→ **TASK OBJECTIVE**: Once you have located the line containing "postMetaInFooter = false" in the material below, return it exactly along with each line after it through the line containing "consume data at".

→ **SOURCE RECORDS**:
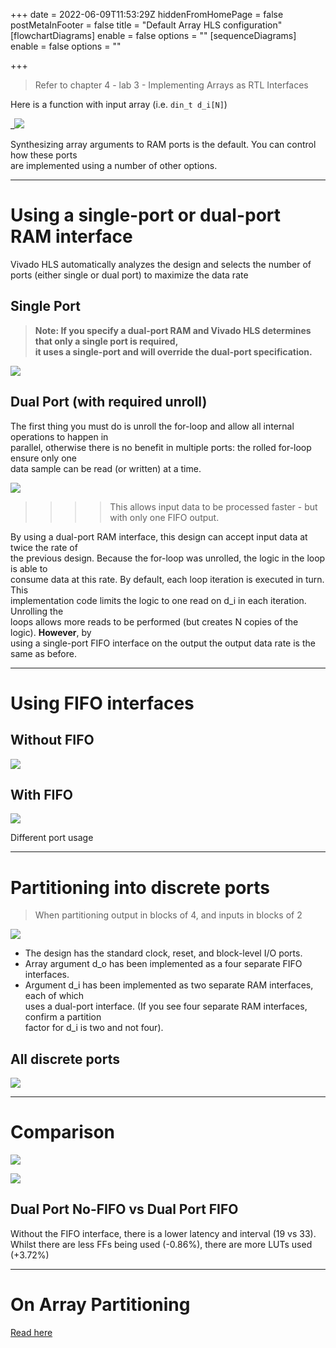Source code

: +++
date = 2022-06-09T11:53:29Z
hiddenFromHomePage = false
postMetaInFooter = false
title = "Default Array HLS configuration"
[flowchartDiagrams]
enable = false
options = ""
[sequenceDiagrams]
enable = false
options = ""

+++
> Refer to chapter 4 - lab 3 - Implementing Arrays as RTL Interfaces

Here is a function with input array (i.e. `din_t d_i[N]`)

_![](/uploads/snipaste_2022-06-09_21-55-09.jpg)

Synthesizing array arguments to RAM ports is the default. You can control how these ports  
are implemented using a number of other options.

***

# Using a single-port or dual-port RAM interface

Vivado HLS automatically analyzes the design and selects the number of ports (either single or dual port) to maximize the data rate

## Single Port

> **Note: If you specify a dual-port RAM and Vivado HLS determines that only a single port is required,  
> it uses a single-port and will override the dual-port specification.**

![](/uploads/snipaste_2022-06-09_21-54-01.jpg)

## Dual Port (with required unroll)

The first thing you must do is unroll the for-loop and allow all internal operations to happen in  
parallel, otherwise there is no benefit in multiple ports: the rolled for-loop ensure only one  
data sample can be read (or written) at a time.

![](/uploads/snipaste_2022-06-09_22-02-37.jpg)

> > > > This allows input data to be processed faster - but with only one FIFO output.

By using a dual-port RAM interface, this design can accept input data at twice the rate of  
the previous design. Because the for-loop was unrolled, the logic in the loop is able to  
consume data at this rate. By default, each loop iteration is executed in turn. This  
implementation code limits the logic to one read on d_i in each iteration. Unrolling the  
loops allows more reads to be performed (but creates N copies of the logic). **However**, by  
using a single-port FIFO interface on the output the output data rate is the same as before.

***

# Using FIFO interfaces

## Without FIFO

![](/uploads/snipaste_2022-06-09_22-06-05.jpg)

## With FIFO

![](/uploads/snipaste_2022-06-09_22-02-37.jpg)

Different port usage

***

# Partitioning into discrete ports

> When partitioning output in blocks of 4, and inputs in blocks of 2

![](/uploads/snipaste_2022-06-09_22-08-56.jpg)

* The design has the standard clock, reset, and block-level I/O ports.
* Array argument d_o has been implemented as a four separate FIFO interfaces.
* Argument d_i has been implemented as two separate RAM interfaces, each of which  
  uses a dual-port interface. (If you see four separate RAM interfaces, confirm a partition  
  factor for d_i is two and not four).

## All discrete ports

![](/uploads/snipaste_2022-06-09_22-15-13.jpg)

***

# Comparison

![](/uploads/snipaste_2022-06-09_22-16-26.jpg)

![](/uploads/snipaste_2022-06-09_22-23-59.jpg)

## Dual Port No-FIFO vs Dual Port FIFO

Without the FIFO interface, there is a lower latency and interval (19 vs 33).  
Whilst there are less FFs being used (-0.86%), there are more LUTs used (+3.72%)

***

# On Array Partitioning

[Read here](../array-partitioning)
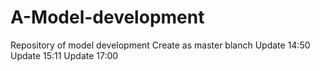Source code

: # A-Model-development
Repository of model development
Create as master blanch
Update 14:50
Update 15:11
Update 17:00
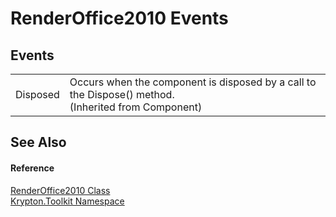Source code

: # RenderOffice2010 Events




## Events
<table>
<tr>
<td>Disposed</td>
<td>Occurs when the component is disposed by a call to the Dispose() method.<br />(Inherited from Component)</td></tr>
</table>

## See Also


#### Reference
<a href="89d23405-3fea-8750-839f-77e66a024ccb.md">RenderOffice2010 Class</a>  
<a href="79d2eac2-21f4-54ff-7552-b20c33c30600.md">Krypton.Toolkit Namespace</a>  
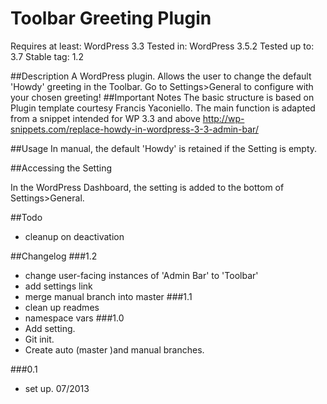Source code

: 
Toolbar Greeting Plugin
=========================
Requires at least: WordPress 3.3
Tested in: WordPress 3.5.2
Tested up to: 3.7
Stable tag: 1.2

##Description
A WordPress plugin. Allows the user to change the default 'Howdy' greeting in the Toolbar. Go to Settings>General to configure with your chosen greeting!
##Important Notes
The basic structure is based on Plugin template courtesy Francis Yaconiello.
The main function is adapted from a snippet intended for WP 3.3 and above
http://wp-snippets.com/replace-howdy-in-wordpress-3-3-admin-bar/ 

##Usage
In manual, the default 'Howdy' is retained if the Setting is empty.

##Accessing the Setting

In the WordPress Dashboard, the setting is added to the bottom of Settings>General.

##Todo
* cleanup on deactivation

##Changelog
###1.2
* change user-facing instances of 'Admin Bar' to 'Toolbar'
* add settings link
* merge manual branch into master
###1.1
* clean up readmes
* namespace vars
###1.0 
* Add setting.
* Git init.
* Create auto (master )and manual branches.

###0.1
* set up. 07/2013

---

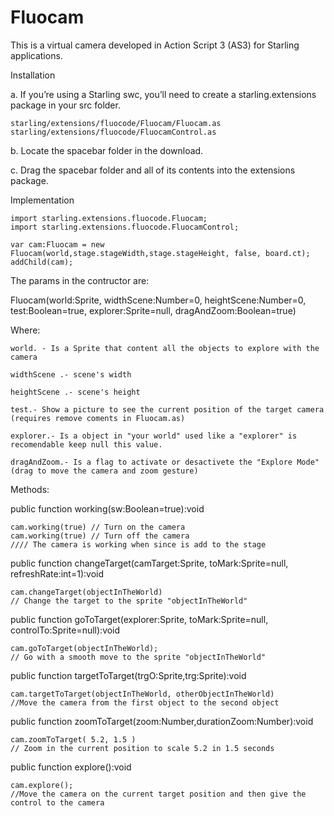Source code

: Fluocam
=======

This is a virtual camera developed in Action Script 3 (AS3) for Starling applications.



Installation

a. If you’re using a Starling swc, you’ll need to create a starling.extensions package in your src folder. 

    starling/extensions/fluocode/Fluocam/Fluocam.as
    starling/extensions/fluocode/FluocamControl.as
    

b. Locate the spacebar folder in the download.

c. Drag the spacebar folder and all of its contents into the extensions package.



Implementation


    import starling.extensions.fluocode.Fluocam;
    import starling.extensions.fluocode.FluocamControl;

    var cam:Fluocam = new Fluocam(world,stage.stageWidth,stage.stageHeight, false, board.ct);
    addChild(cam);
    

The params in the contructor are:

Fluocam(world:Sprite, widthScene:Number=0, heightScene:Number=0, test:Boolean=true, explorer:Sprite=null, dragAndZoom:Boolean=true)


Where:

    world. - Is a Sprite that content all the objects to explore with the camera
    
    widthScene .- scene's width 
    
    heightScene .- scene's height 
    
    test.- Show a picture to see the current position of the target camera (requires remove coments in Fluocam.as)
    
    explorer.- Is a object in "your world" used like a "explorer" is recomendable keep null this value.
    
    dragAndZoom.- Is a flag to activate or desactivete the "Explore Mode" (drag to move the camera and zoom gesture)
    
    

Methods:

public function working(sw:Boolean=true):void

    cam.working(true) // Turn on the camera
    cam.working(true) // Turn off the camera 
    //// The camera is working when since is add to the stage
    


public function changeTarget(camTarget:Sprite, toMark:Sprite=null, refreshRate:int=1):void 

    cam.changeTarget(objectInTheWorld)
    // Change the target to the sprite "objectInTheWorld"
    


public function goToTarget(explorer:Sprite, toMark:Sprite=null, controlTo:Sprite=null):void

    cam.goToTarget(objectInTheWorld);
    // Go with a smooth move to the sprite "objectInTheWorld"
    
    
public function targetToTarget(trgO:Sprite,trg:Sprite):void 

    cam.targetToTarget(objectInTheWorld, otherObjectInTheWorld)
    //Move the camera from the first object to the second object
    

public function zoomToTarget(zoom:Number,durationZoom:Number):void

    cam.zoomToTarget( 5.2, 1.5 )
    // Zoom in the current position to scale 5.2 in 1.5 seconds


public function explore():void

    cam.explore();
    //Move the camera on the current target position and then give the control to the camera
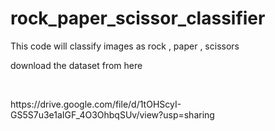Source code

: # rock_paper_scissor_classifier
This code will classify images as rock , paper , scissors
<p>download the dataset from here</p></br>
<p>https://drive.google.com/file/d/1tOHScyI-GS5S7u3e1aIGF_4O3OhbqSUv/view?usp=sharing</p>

→ **YOUR RESPONSE**:
postMetaInFooter = false
title = "Default Array HLS configuration"
[flowchartDiagrams]
enable = false
options = ""
[sequenceDiagrams]
enable = false
options = ""

+++
> Refer to chapter 4 - lab 3 - Implementing Arrays as RTL Interfaces

Here is a function with input array (i.e. `din_t d_i[N]`)

_![](/uploads/snipaste_2022-06-09_21-55-09.jpg)

Synthesizing array arguments to RAM ports is the default. You can control how these ports  
are implemented using a number of other options.

***

# Using a single-port or dual-port RAM interface

Vivado HLS automatically analyzes the design and selects the number of ports (either single or dual port) to maximize the data rate

## Single Port

> **Note: If you specify a dual-port RAM and Vivado HLS determines that only a single port is required,  
> it uses a single-port and will override the dual-port specification.**

![](/uploads/snipaste_2022-06-09_21-54-01.jpg)

## Dual Port (with required unroll)

The first thing you must do is unroll the for-loop and allow all internal operations to happen in  
parallel, otherwise there is no benefit in multiple ports: the rolled for-loop ensure only one  
data sample can be read (or written) at a time.

![](/uploads/snipaste_2022-06-09_22-02-37.jpg)

> > > > This allows input data to be processed faster - but with only one FIFO output.

By using a dual-port RAM interface, this design can accept input data at twice the rate of  
the previous design. Because the for-loop was unrolled, the logic in the loop is able to  
consume data at this rate. By default, each loop iteration is executed in turn. This  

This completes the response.